Technique 2: Laghoo Shankhaprakshalana – Short Intestinal Wash

  • Two litres of warm salted water should be prepared as for poorna shankhaprakshalana
  • Quickly drink 2 glasses of the prepared water.
  • Perform the following 5 asanas 8 times each:
  1. Tadasana
  2. Tiryaka tadasana
  3. Kati chakrasana (variation)
  4. Tiryaka bhujangasana
  5. Udarakarshanasana.
  • Drink 2 more glasses of water and repeat the asanas 8 times each.
  • Repeat the process for a third and last time.
  • Go to the toilet, but do not strain, whether there is a bowel movement or not.
  • If there is no motion immediately, it will come later on. Additional practices: Kunjal kriya and jala neti may be per­ formed immediately after completing the practice.

Time of practice

  • Laghoo should be practised in the morning when the stomach is completely empty, before any food or drink is taken.

Duration of Doing Laghoo Shankhaprakshalana – Short Intestinal Wash 

  • Allow an hour for this practice.

Frequency

  • Once a week is sufficient for general purposes. In cases of constipation, however, it may be practised daily until the condition improves.

Rest

  • On completion of the practice, rest for half an hour before taking any food or drink.

Restrictions

  • There are no special food restrictions and no special food has to be taken following this practice, although a light vegetarian diet is preferable for that day.

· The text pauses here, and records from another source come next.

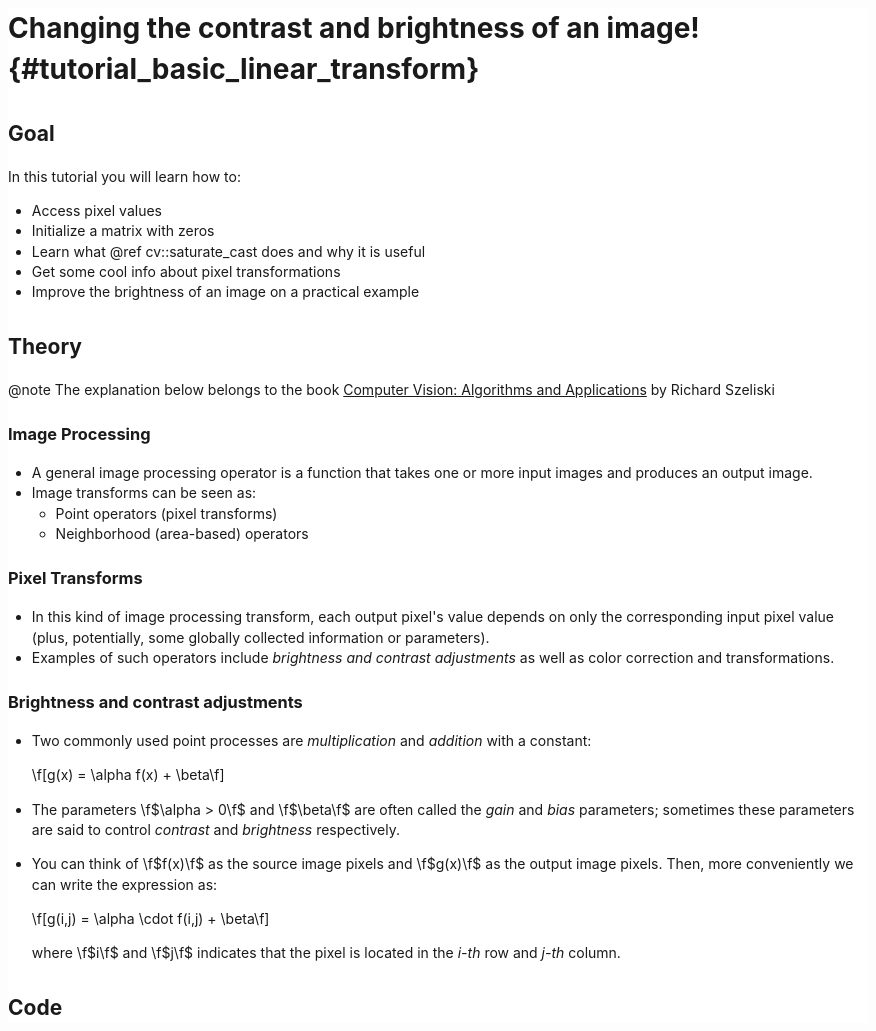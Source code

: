 Changing the contrast and brightness of an image! {#tutorial_basic_linear_transform}
=================================================

Goal
----

In this tutorial you will learn how to:

-   Access pixel values
-   Initialize a matrix with zeros
-   Learn what @ref cv::saturate_cast does and why it is useful
-   Get some cool info about pixel transformations
-   Improve the brightness of an image on a practical example

Theory
------

@note
   The explanation below belongs to the book [Computer Vision: Algorithms and
    Applications](http://szeliski.org/Book/) by Richard Szeliski

### Image Processing

-   A general image processing operator is a function that takes one or more input images and
    produces an output image.
-   Image transforms can be seen as:
    -   Point operators (pixel transforms)
    -   Neighborhood (area-based) operators

### Pixel Transforms

-   In this kind of image processing transform, each output pixel's value depends on only the
    corresponding input pixel value (plus, potentially, some globally collected information or
    parameters).
-   Examples of such operators include *brightness and contrast adjustments* as well as color
    correction and transformations.

### Brightness and contrast adjustments

-   Two commonly used point processes are *multiplication* and *addition* with a constant:

    \f[g(x) = \alpha f(x) + \beta\f]

-   The parameters \f$\alpha > 0\f$ and \f$\beta\f$ are often called the *gain* and *bias* parameters;
    sometimes these parameters are said to control *contrast* and *brightness* respectively.
-   You can think of \f$f(x)\f$ as the source image pixels and \f$g(x)\f$ as the output image pixels. Then,
    more conveniently we can write the expression as:

    \f[g(i,j) = \alpha \cdot f(i,j) + \beta\f]

    where \f$i\f$ and \f$j\f$ indicates that the pixel is located in the *i-th* row and *j-th* column.

Code
----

Benefits of doing Laghoo Shankhaprakshalana – Short Intestinal Wash

  • The laghoo or short method is intended to encourage normal functioning of the intestines. 
  • It is an excellent method of encouraging good bowel movement and is ideal for regular use and for those who are unable to practise the full version. 
  • Laghoo is recommended for digestive disorders and to flush out the kidneys.

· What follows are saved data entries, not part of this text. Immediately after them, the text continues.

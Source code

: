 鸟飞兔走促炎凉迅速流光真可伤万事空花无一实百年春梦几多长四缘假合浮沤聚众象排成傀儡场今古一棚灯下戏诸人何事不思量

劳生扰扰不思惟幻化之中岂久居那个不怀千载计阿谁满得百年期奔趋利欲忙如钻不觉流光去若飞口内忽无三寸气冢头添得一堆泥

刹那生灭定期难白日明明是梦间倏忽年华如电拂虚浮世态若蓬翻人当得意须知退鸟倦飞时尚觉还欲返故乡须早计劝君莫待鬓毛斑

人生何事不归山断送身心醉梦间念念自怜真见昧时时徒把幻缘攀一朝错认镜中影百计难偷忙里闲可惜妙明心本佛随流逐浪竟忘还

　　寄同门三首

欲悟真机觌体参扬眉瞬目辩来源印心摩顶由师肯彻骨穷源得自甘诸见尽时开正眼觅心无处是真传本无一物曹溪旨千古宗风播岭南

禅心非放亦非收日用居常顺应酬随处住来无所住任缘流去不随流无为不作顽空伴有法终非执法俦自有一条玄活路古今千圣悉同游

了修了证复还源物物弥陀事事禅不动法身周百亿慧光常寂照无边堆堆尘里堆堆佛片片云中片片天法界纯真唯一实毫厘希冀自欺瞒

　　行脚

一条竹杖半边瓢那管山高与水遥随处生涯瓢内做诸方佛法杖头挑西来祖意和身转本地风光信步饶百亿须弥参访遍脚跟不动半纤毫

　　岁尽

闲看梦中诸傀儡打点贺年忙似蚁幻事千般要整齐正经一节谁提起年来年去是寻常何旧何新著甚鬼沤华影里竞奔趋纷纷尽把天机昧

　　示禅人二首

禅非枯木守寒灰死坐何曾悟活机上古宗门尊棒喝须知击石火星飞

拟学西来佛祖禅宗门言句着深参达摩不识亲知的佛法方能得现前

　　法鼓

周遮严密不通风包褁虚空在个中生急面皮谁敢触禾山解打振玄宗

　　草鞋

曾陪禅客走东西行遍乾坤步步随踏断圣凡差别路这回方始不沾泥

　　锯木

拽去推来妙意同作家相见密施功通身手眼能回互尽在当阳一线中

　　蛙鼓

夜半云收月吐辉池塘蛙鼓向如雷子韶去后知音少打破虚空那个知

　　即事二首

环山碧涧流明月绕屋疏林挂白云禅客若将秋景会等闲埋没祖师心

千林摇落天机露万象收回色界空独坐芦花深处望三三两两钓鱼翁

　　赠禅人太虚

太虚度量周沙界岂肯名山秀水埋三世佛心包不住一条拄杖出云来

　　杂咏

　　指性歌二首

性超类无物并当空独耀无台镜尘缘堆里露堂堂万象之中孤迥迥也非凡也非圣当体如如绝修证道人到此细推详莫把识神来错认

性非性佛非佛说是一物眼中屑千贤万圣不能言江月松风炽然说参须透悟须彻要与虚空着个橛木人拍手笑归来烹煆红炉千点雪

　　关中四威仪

Precautions while doing Laghoo Shankhaprakshalana – Short Intestinal Wash

  • Do not try to force a bowel movement; it should be completely natural.
  • People with heart or kidney problems, or high blood pressure, should not practise shankha­ prakshalana. 
  • Those suffering from any medical condition should seek guidance from their doctor before attempting it, especially those taking medication. 
  • This practice should also be avoided during pregnancy.

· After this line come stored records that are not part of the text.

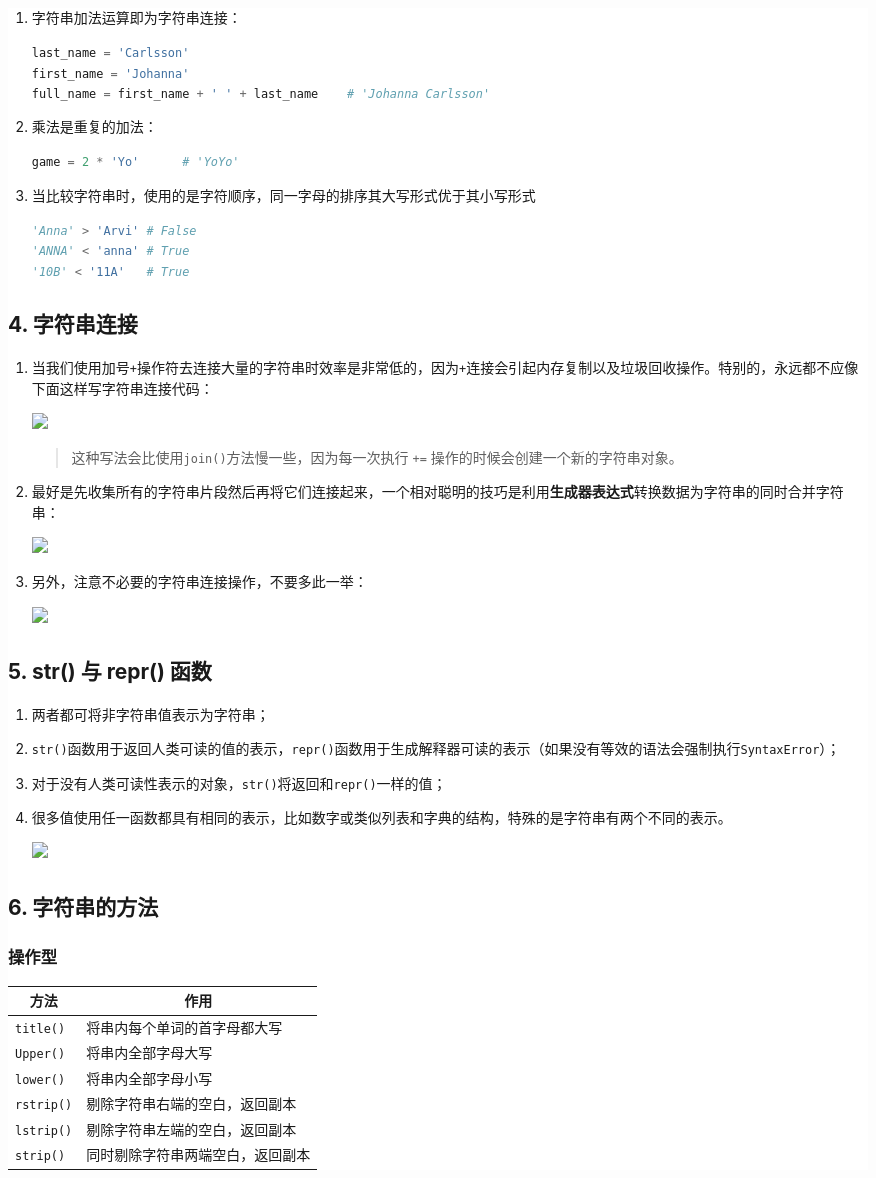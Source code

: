 1. 字符串加法运算即为字符串连接：

    ```python
    last_name = 'Carlsson'
    first_name = 'Johanna'
    full_name = first_name + ' ' + last_name    # 'Johanna Carlsson'
    ```

2. 乘法是重复的加法：

    ```python
    game = 2 * 'Yo'   	 # 'YoYo'
    ```

3. 当比较字符串时，使用的是字符顺序，同一字母的排序其大写形式优于其小写形式

    ```python
    'Anna' > 'Arvi'	# False
    'ANNA' < 'anna'	# True
    '10B' < '11A'	# True
    ```

## 4. 字符串连接

1. 当我们使用加号`+`操作符去连接大量的字符串时效率是非常低的，因为`+`连接会引起内存复制以及垃圾回收操作。特别的，永远都不应像下面这样写字符串连接代码：

    ![](https://chua-n.gitee.io/figure-bed/notebook/Python/14.png)

    > 这种写法会比使用`join()`方法慢一些，因为每一次执行 `+=` 操作的时候会创建一个新的字符串对象。

2. 最好是先收集所有的字符串片段然后再将它们连接起来，一个相对聪明的技巧是利用**生成器表达式**转换数据为字符串的同时合并字符串：

    ![](https://chua-n.gitee.io/figure-bed/notebook/Python/15.png)

3. 另外，注意不必要的字符串连接操作，不要多此一举：

    ![](https://chua-n.gitee.io/figure-bed/notebook/Python/16.png)

## 5. str() 与 repr() 函数

1. 两者都可将非字符串值表示为字符串；

2. `str()`函数用于返回人类可读的值的表示，`repr()`函数用于生成解释器可读的表示（如果没有等效的语法会强制执行`SyntaxError`）；

3. 对于没有人类可读性表示的对象，`str()`将返回和`repr()`一样的值；

4. 很多值使用任一函数都具有相同的表示，比如数字或类似列表和字典的结构，特殊的是字符串有两个不同的表示。

    ![](https://chua-n.gitee.io/figure-bed/notebook/Python/17.png)

## 6. 字符串的方法

### 操作型

| 方法             | 作用                                                         |
| ---------------- | ------------------------------------------------------------ |
| `title()`        | 将串内每个单词的首字母都大写                                 |
| `Upper()`        | 将串内全部字母大写                                           |
| `lower()`        | 将串内全部字母小写                                           |
| `rstrip()`       | 剔除字符串右端的空白，返回副本                               |
| `lstrip()`       | 剔除字符串左端的空白，返回副本                               |
| `strip()`        | 同时剔除字符串两端空白，返回副本                             |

Practice note while doing Laghoo Shankhaprakshalana – Short Intestinal Wash 

  • Greater benefits may be derived by combining this practice with light food. Medication may be safely continued.

Technique 3: TTK solution

  • One litre of warm salted water should be prepared as for shankhaprakshalana, or pure unsalted water at room temperature can be used if the weather is not too cold.
  • The first 3 asanas of the shankhaprakshalana series are used:
  1. Tadasana
  2. Tiryaka tadasana
  3. Kati chakrasana (variation)
  • Quickly drink one glass of the prepared water.
  • Practise tadasana 1 0 times and drink a second glass of water.
  • Practise tiryaka tadasana 1 0 times and drink a third glass of water.
  • Practise kati chakrasana 10 times and drink a fourth glass of water.
  • Go to the toilet, but do not strain, whether there is a bowel movement or not. If there is no motion immediately, it will come later on.

Time of practice

  • The TIK solution should be practised in the morning when the stomach is completely empty, before any food or drink is taken and before other asanas.

Frequency

  • Once a week is sufficient for general purposes. In cases of constipation, however, it may be practised daily until the condition improves.

Restrictions

  • There are no special food restrictions and no special food has to be taken following this practice.

Benefits of doing Technique 3: TTK solution

  • This practice helps to prevent constipation and related digestive problems. It makes the body feel light and ensures a healthy intake of water first thing in the morning.

Precautions while doing Technique 3: TTK solution

  • Do not try to force a bowel movement; it should be completely natural.